Gather every line from the entries below that includes "kopia".

• Provided data:
────────────────
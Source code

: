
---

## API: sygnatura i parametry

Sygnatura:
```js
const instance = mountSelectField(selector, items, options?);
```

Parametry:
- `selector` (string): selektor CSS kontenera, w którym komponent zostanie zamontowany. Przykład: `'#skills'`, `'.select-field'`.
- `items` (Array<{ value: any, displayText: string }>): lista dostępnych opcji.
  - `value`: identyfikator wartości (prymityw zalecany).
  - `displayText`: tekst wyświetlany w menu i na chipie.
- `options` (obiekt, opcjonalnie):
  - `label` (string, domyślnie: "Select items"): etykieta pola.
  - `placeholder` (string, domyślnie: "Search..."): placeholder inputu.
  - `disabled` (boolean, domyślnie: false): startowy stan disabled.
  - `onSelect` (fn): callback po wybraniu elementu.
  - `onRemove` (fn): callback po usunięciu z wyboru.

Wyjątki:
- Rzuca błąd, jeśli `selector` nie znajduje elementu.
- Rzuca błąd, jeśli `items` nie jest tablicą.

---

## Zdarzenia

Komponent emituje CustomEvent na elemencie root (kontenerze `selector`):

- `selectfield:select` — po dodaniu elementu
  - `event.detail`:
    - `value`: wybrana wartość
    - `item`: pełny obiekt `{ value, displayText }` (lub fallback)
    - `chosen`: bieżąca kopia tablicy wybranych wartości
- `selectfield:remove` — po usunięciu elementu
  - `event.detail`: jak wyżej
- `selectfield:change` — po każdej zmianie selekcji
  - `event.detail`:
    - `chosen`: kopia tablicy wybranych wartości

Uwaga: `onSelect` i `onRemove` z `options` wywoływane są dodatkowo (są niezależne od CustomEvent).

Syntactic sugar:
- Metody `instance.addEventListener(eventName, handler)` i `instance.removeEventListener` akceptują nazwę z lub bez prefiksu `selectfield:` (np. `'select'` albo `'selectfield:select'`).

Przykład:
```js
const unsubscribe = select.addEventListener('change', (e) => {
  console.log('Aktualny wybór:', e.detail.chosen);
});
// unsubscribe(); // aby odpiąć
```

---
────────────────
• Response area:
    - `chosen`: bieżąca kopia tablicy wybranych wartości
    - `chosen`: kopia tablicy wybranych wartości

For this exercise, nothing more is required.